Voci di spicco e manifesti esigenti
La sparsa protesta, avvenuta anche sotto la bandiera del movimento BDS (Boicottaggio, Disinvestimento, Sanzioni), è stata commentata da diversi critici e sostenitori. Roger Waters, noto come cofondatore della band Pink Floyd, si è rivolto ai manifestanti tramite un videomessaggio e ha descritto il sionismo come un “crimine indicibile”. Nel suo discorso, Dieter Hallervorden ha invitato alla “disobbedienza pacifica” e ha recitato una poesia intitolata “Gaza Gaza”. Sul palco c'erano anche sostenitori come il musicista Bausa e il presentatore Daniel Aminati, che ha anche qualificato l'azione di Israele come un genocidio.
Gli appelli alla pace erano chiaramente sentiti.
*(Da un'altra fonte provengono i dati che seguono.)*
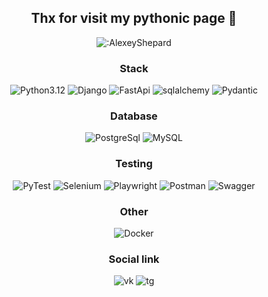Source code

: <div align="center">

## Thx for visit my pythonic page 🐸

![:AlexeyShepard](https://count.getloli.com/get/@:AlexeyShepard)

### Stack

![Python3.12](https://img.shields.io/badge/Python-3.12-purple?style=for-the-badge)
![Django](https://img.shields.io/badge/Django-cyan?style=for-the-badge)
![FastApi](https://img.shields.io/badge/FastApi-green?style=for-the-badge)
![sqlalchemy](https://img.shields.io/badge/sqlalchemy-yellow?style=for-the-badge)
![Pydantic](https://img.shields.io/badge/pydantic-darkcyan?style=for-the-badge)



### Database

![PostgreSql](https://img.shields.io/badge/postgresql-darkblue?style=for-the-badge)
![MySQL](https://img.shields.io/badge/mysql-darkcyan?style=for-the-badge)

### Testing

![PyTest](https://img.shields.io/badge/pytest-red?style=for-the-badge)
![Selenium](https://img.shields.io/badge/selenium-gray?style=for-the-badge)
![Playwright](https://img.shields.io/badge/playwright-purple?style=for-the-badge)
![Postman](https://img.shields.io/badge/postman-orange?style=for-the-badge)
![Swagger](https://img.shields.io/badge/Swagger-darkgreen?style=for-the-badge)

### Other

![Docker](https://img.shields.io/badge/docker-blue?style=for-the-badge)

### Social link

![vk](https://img.shields.io/badge/gtfo__gtfo__gtfo-darkcyan?style=social&logo=vk&link=https%3A%2F%2Fvk.com%2Fgtfo_gtfo_gtfo)
![tg](https://img.shields.io/badge/gtfo__gtfo__gtfo-darkcyan?style=social&logo=telegram&link=https%3A%2F%2Ft.me%2Fgtfo_gtfo_gtfo)














</div>

<!--
**AlexeyShepard/AlexeyShepard** is a ✨ _special_ ✨ repository because its `README.md` (this file) appears on your GitHub profile.

Here are some ideas to get you started:

- 🔭 I’m currently working on ...
- 🌱 I’m currently learning ...
- 👯 I’m looking to collaborate on ...
- 🤔 I’m looking for help with ...
- 💬 Ask me about ...
- 📫 How to reach me: ...
- 😄 Pronouns: ...
- ⚡ Fun fact: ...
-->
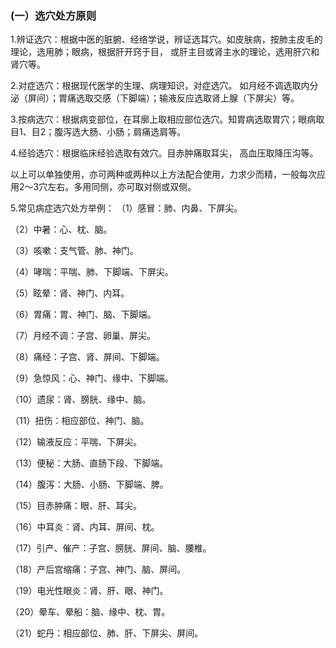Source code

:### (一）选穴处方原则

1.辨证选穴：根据中医的脏腑、经络学说，辨证选耳穴。如皮肤病，按肺主皮毛的理论，选用肺；眼病，根据肝开窍于目， 或肝主目或肾主水的理论，选用肝穴和肾穴等。

2.对症选穴：根据现代医学的生理、病理知识，对症选穴。 如月经不调选取内分泌（屏间）；胃痛选取交感（下脚端）；输液反应选取肾上腺（下屏尖）等。

3.按病选穴：根据病变部位，在耳廓上取相应部位选穴。知胃病选取胃穴；眼病取目1、目2；腹泻选大肠、小肠；肩痛选肩等。

4.经验选穴：根据临床经验选取有效穴。目赤肿痛取耳尖， 高血压取降压沟等。

以上可以单独使用，亦可两种或两种以上方法配合使用，力求少而精，一般每次应用2〜3穴左右。多用同侧，亦可取对侧或双侧。

5.常见病症选穴处方举例：
（1）感冒：肺、内鼻、下屏尖。

（2）中暑：心、枕、脑。

（3）咳嗽：支气管、肺、神门。

（4）哮喘：平喘、肺、下脚端、下屏尖。

（5）眩晕：肾、神门、内耳。

（6）胃痛：胃、神门、脑、下脚端。

（7）月经不调：子宫、卵巢、屏尖。

（8）痛经：子宫、肾、屏间、下脚端。

（9）急惊风：心、神门、缘中、下脚端。

（10）遗尿：肾、膀胱、缘中、脑。

（11）扭伤：相应部位、神门、脑。

（12）输液反应：平喘、下屏尖。

（13）便秘：大肠、直肠下段、下脚端。

（14）腹泻：大肠、小肠、下脚端、脾。	

（15）目赤肿痛：眼、肝、耳尖。	

（16）中耳炎：肾、内耳、屏间、枕。

（17）引产、催产：子宫、膀胱、屏间、脑、腰椎。

（18）产后宫缩痛：子宫、神门、脑、屏间。

（19）电光性眼炎：肾、肝、眼、神门。

（20）晕车、晕船：脑、缘中、枕、胃。	

（21）蛇丹：相应部位、肺、肝、下屏尖、屏间。
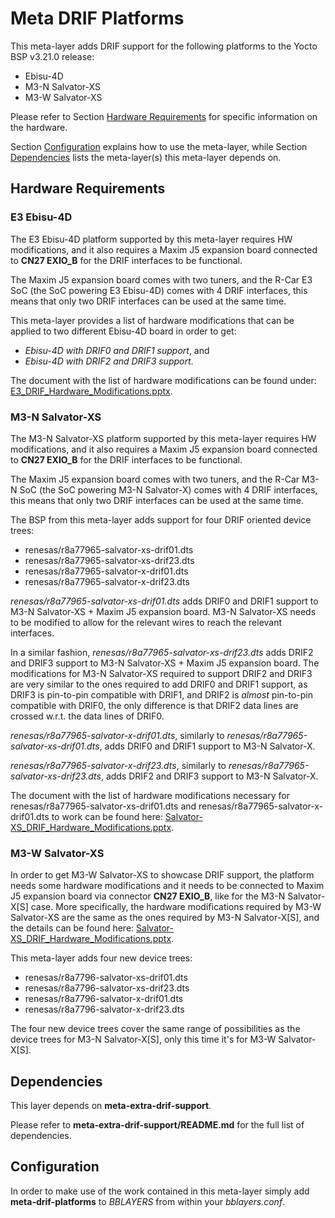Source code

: # Meta DRIF Platforms

This meta-layer adds DRIF support for the following platforms to the Yocto
BSP v3.21.0 release:
* Ebisu-4D
* M3-N Salvator-XS
* M3-W Salvator-XS

Please refer to Section [Hardware Requirements](#hardware-requirements) for
specific information on the hardware.

Section [Configuration](#configuration) explains how to use the meta-layer,
while Section [Dependencies](#dependencies) lists the meta-layer(s) this
meta-layer depends on.

## Hardware Requirements

### E3 Ebisu-4D

The E3 Ebisu-4D platform supported by this meta-layer requires HW modifications,
and it also requires a Maxim J5 expansion board connected to **CN27 EXIO\_B**
for the DRIF interfaces to be functional.

The Maxim J5 expansion board comes with two tuners, and the R-Car E3 SoC (the
SoC powering E3 Ebisu-4D) comes with 4 DRIF interfaces, this means that only
two DRIF interfaces can be used at the same time.

This meta-layer provides a list of hardware modifications that can be applied
to two different Ebisu-4D board in order to get:
* *Ebisu-4D with DRIF0 and DRIF1 support*, and
* *Ebisu-4D with DRIF2 and DRIF3 support*.

The document with the list of hardware modifications can be found under:
[E3\_DRIF\_Hardware\_Modifications.pptx](docs/E3\_DRIF\_Hardware\_Modifications.pptx).

### M3-N Salvator-XS

The M3-N Salvator-XS platform supported by this meta-layer requires HW
modifications, and it also requires a Maxim J5 expansion board connected to
**CN27 EXIO\_B** for the DRIF interfaces to be functional.

The Maxim J5 expansion board comes with two tuners, and the R-Car M3-N SoC (the
SoC powering M3-N Salvator-X) comes with 4 DRIF interfaces, this means that
only two DRIF interfaces can be used at the same time.

The BSP from this meta-layer adds support for four DRIF oriented device trees:
* renesas/r8a77965-salvator-xs-drif01.dts
* renesas/r8a77965-salvator-xs-drif23.dts
* renesas/r8a77965-salvator-x-drif01.dts
* renesas/r8a77965-salvator-x-drif23.dts

*renesas/r8a77965-salvator-xs-drif01.dts* adds DRIF0 and DRIF1 support to
M3-N Salvator-XS + Maxim J5 expansion board.
M3-N Salvator-XS needs to be modified to allow for the relevant wires to reach
the relevant interfaces.

In a similar fashion, *renesas/r8a77965-salvator-xs-drif23.dts* adds DRIF2 and
DRIF3 support to M3-N Salvator-XS + Maxim J5 expansion board.
The modifications for M3-N Salvator-XS required to support DRIF2 and DRIF3 are
very similar to the ones required to add DRIF0 and DRIF1 support, as DRIF3 is
pin-to-pin compatible with DRIF1, and DRIF2 is *almost* pin-to-pin compatible
with DRIF0, the only difference is that DRIF2 data lines are crossed w.r.t. the
data lines of DRIF0.

*renesas/r8a77965-salvator-x-drif01.dts*, similarly to
*renesas/r8a77965-salvator-xs-drif01.dts*, adds DRIF0 and DRIF1 support to
M3-N Salvator-X.

*renesas/r8a77965-salvator-x-drif23.dts*, similarly to
*renesas/r8a77965-salvator-xs-drif23.dts*, adds DRIF2 and DRIF3 support to
M3-N Salvator-X.

The document with the list of hardware modifications necessary for
renesas/r8a77965-salvator-xs-drif01.dts and
renesas/r8a77965-salvator-x-drif01.dts to work can be found here:
[Salvator-XS\_DRIF\_Hardware\_Modifications.pptx](docs/Salvator-XS\_DRIF\_Hardware\_Modifications.pptx).

### M3-W Salvator-XS

In order to get M3-W Salvator-XS to showcase DRIF support, the platform needs
some hardware modifications and it needs to be connected to Maxim J5 expansion
board via connector **CN27 EXIO\_B**,
like for the M3-N Salvator-X[S] case. More specifically, the hardware
modifications required by M3-W Salvator-XS are the same as the ones required by
M3-N Salvator-X[S], and the details can be found here:
[Salvator-XS\_DRIF\_Hardware\_Modifications.pptx](docs/Salvator-XS\_DRIF\_Hardware\_Modifications.pptx).

This meta-layer adds four new device trees:
* renesas/r8a7796-salvator-xs-drif01.dts
* renesas/r8a7796-salvator-xs-drif23.dts
* renesas/r8a7796-salvator-x-drif01.dts
* renesas/r8a7796-salvator-x-drif23.dts

The four new device trees cover the same range of possibilities as the device
trees for M3-N Salvator-X[S], only this time it's for M3-W Salvator-X[S].

## Dependencies

This layer depends on **meta-extra-drif-support**.

Please refer to **meta-extra-drif-support/README.md**
for the full list of dependencies.

## Configuration

In order to make use of the work contained in this meta-layer
simply add **meta-drif-platforms** to *BBLAYERS* from within
your *bblayers.conf*.
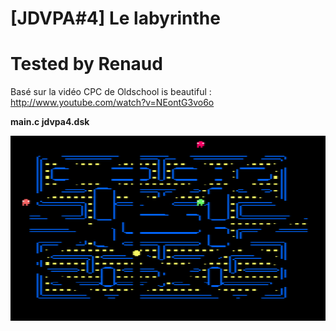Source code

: # [JDVPA#4] Le labyrinthe
# Tested by Renaud

Basé sur la vidéo CPC de Oldschool is beautiful : http://www.youtube.com/watch?v=NEontG3vo6o

__main.c jdvpa4.dsk__

![JDVPA4.dsk.png](JDVPA4.dsk.png)
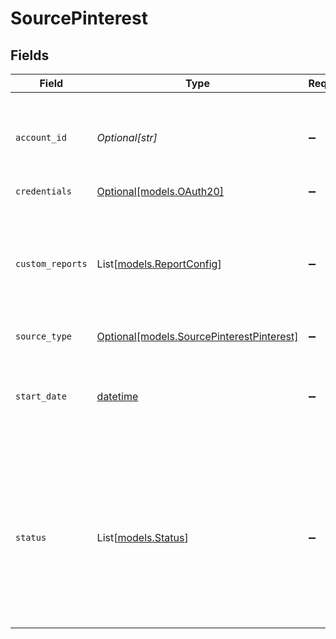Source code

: # SourcePinterest


## Fields

| Field                                                                                                                                                                                                                                       | Type                                                                                                                                                                                                                                        | Required                                                                                                                                                                                                                                    | Description                                                                                                                                                                                                                                 | Example                                                                                                                                                                                                                                     |
| ------------------------------------------------------------------------------------------------------------------------------------------------------------------------------------------------------------------------------------------- | ------------------------------------------------------------------------------------------------------------------------------------------------------------------------------------------------------------------------------------------- | ------------------------------------------------------------------------------------------------------------------------------------------------------------------------------------------------------------------------------------------- | ------------------------------------------------------------------------------------------------------------------------------------------------------------------------------------------------------------------------------------------- | ------------------------------------------------------------------------------------------------------------------------------------------------------------------------------------------------------------------------------------------- |
| `account_id`                                                                                                                                                                                                                                | *Optional[str]*                                                                                                                                                                                                                             | :heavy_minus_sign:                                                                                                                                                                                                                          | The Pinterest account ID you want to fetch data for. This ID must be provided to filter the data for a specific account.                                                                                                                    | 1234567890                                                                                                                                                                                                                                  |
| `credentials`                                                                                                                                                                                                                               | [Optional[models.OAuth20]](../models/oauth20.md)                                                                                                                                                                                            | :heavy_minus_sign:                                                                                                                                                                                                                          | N/A                                                                                                                                                                                                                                         |                                                                                                                                                                                                                                             |
| `custom_reports`                                                                                                                                                                                                                            | List[[models.ReportConfig](../models/reportconfig.md)]                                                                                                                                                                                      | :heavy_minus_sign:                                                                                                                                                                                                                          | A list which contains ad statistics entries, each entry must have a name and can contains fields, breakdowns or action_breakdowns. Click on "add" to fill this field.                                                                       |                                                                                                                                                                                                                                             |
| `source_type`                                                                                                                                                                                                                               | [Optional[models.SourcePinterestPinterest]](../models/sourcepinterestpinterest.md)                                                                                                                                                          | :heavy_minus_sign:                                                                                                                                                                                                                          | N/A                                                                                                                                                                                                                                         |                                                                                                                                                                                                                                             |
| `start_date`                                                                                                                                                                                                                                | [datetime](https://docs.python.org/3/library/datetime.html#datetime-objects)                                                                                                                                                                | :heavy_minus_sign:                                                                                                                                                                                                                          | A date in the format YYYY-MM-DD. If you have not set a date, it would be defaulted to latest allowed date by api (89 days from today).                                                                                                      | 2022-07-28                                                                                                                                                                                                                                  |
| `status`                                                                                                                                                                                                                                    | List[[models.Status](../models/status.md)]                                                                                                                                                                                                  | :heavy_minus_sign:                                                                                                                                                                                                                          | For the ads, ad_groups, and campaigns streams, specifying a status will filter out records that do not match the specified ones. If a status is not specified, the source will default to records with a status of either ACTIVE or PAUSED. |                                                                                                                                                                                                                                             |
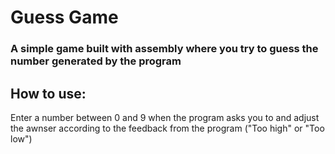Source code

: # Guess Game

### A simple game built with assembly where you try to guess the number generated by the program

## How to use:
Enter a number between 0 and 9 when the program asks you to and adjust the awnser according to the feedback from the program ("Too high" or "Too low")
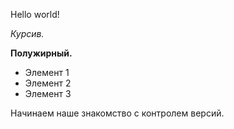 Hello world!

*Курсив.*

**Полужирный.**

* Элемент 1
* Элемент 2
* Элемент 3 

Начинаем наше знакомство с контролем версий.

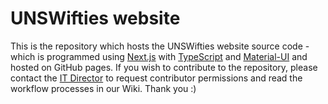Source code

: # UNSWifties website

This is the repository which hosts the UNSWifties website source code - which is programmed using [Next.js](https://nextjs.org/docs) with [TypeScript](https://www.typescriptlang.org/docs/) and [Material-UI](https://mui.com/material-ui/getting-started/overview/) and hosted on GitHub pages. If you wish to contribute to the repository, please contact the [IT Director](mailto:will.kennedy@student.unsw.edu.au) to request contributor permissions and read the workflow processes in our Wiki. Thank you :) 
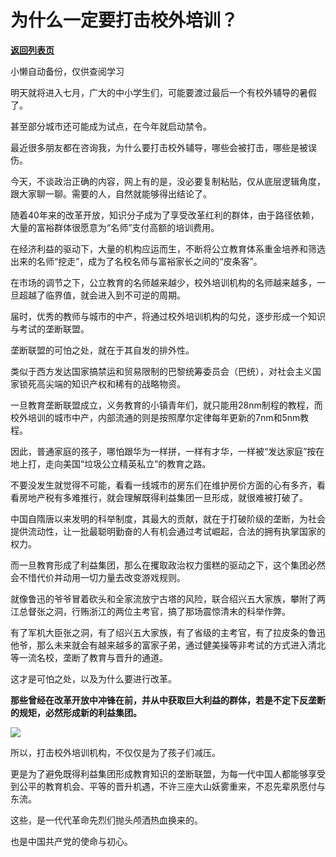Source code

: # 为什么一定要打击校外培训？

[**返回列表页**](/gzh/政事堂2019)

小懒自动备份，仅供查阅学习

明天就将进入七月，广大的中小学生们，可能要渡过最后一个有校外辅导的暑假了。

  

甚至部分城市还可能成为试点，在今年就启动禁令。  

  

最近很多朋友都在咨询我，为什么要打击校外辅导，哪些会被打击，哪些是被误伤。

  

今天，不谈政治正确的内容，网上有的是，没必要复制粘贴，仅从底层逻辑角度，跟大家聊一聊。需要的人，自然就能够得出结论了。

  

随着40年来的改革开放，知识分子成为了享受改革红利的群体，由于路径依赖，大量的富裕群体很愿意为“名师”支付高额的培训费用。

  

在经济利益的驱动下，大量的机构应运而生，不断将公立教育体系重金培养和筛选出来的名师“挖走”，成为了名校名师与富裕家长之间的“皮条客”。

  

在市场的调节之下，公立教育的名师越来越少，校外培训机构的名师越来越多，一旦超越了临界值，就会进入到不可逆的周期。

  

届时，优秀的教师与城市的中产，将通过校外培训机构的勾兑，逐步形成一个知识与考试的垄断联盟。

  

垄断联盟的可怕之处，就在于其自发的排外性。  
  

类似于西方发达国家搞禁运和贸易限制的巴黎统筹委员会（巴统），对社会主义国家锁死高尖端的知识产权和稀有的战略物资。

  

一旦教育垄断联盟成立，义务教育的小镇青年们，就只能用28nm制程的教程，而校外培训的城市中产，内部流通的则是按照摩尔定律每年更新的7nm和5nm教程。

  

因此，普通家庭的孩子，哪怕跟华为一样拼，一样有才华，一样被“发达家庭”按在地上打，走向美国“垃圾公立精英私立”的教育之路。

  

不要没发生就觉得不可能，看看一线城市的房东们在维护房价方面的心有多齐，看看房地产税有多难推行，就会理解既得利益集团一旦形成，就很难被打破了。  

  

中国自隋唐以来发明的科举制度，其最大的贡献，就在于打破阶级的垄断，为社会提供流动性，让一批最聪明勤奋的人有机会通过考试崛起，合法的拥有执掌国家的权力。

  

而一旦教育形成了利益集团，那么在攫取政治权力蛋糕的驱动之下，这个集团必然会不惜代价并动用一切力量去改变游戏规则。

  

就像鲁迅的爷爷冒着砍头和全家流放宁古塔的风险，联合绍兴五大家族，攀附了两江总督张之洞，行贿浙江的两位主考官，搞了那场震惊清末的科举作弊。

  

有了军机大臣张之洞，有了绍兴五大家族，有了省级的主考官，有了拉皮条的鲁迅他爷，那么未来就会有越来越多的富家子弟，通过健美操等非考试的方式进入清北等一流名校，垄断了教育与晋升的通道。

  

这才是可怕之处，以及为什么要进行改革。

  

 **那些曾经在改革开放中冲锋在前，并从中获取巨大利益的群体，若是不定下反垄断的规矩，必然形成新的利益集团。**

  

[![](https://mmbiz.qpic.cn/mmbiz_png/rxhS23yu8cNTtE2GibaH5IVzgXDdS9HttJVcOgYqpick1GCDSsKd3IpqYsKOTC9LKGO7tdQwkqFfoL4KiaNiaXHia5A/640?wx_fmt=png)](https://mp.weixin.qq.com/s?__biz=MzU1ODg3NzkzMg==&mid=2247485335&idx=1&sn=76da1dccd15a92c6d8dc7bec6b2cacbc&scene=21#wechat_redirect)

  

所以，打击校外培训机构，不仅仅是为了孩子们减压。

  

更是为了避免既得利益集团形成教育知识的垄断联盟，为每一代中国人都能够享受到公平的教育机会、平等的晋升机遇，不许三座大山妖雾重来，不忍先辈夙愿付与东流。

  

这些，是一代代革命先烈们抛头颅洒热血换来的。

  

也是中国共产党的使命与初心。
I partecipanti non hanno solo chiesto la fine della violenza in Medio Oriente, ma anche soluzioni diplomatiche al conflitto in Ucraina. Il sociologo Moshe Zuckermann di Tel Aviv ha avanzato tesi provocatorie dichiarando che tutti gli israeliani sono complici dell'attualità. È stato anche sorprendente che tra i manifestanti non ci fossero quasi simboli palestinesi, riecheggiando la protesta di mobilitazioni simili come quella contro la guerra in Ucraina.
Le reazioni e la presenza della polizia
L’accusa di “genocidio” contro Israele è ora oggetto di discussione a livello internazionale e respinta con veemenza dal governo israeliano, che punta sulla lotta contro Hamas. Gli organizzatori hanno affisso cartelli e slogan per raccogliere donazioni per l'iniziativa Mondo in Pace. Nonostante le forze di sicurezza onnipresenti, c'era un'atmosfera rilassata mentre i partecipanti esprimevano il loro disappunto per la guerra in corso. Durante l'incontro i portavoce della polizia hanno annunciato che verranno adottate misure coerenti contro eventuali crimini.
Nel complesso, la polizia ha agito in modo esemplare e ha garantito la sicurezza di tutti i presenti, mentre guardando indietro agli eventi di sabato, le principali richieste di pace e soluzioni diplomatiche sono state chiaramente ascoltate dalle file dei manifestanti. Resta la possibilità che tali incontri possano costituire in futuro una parte importante del dialogo sul Medio Oriente.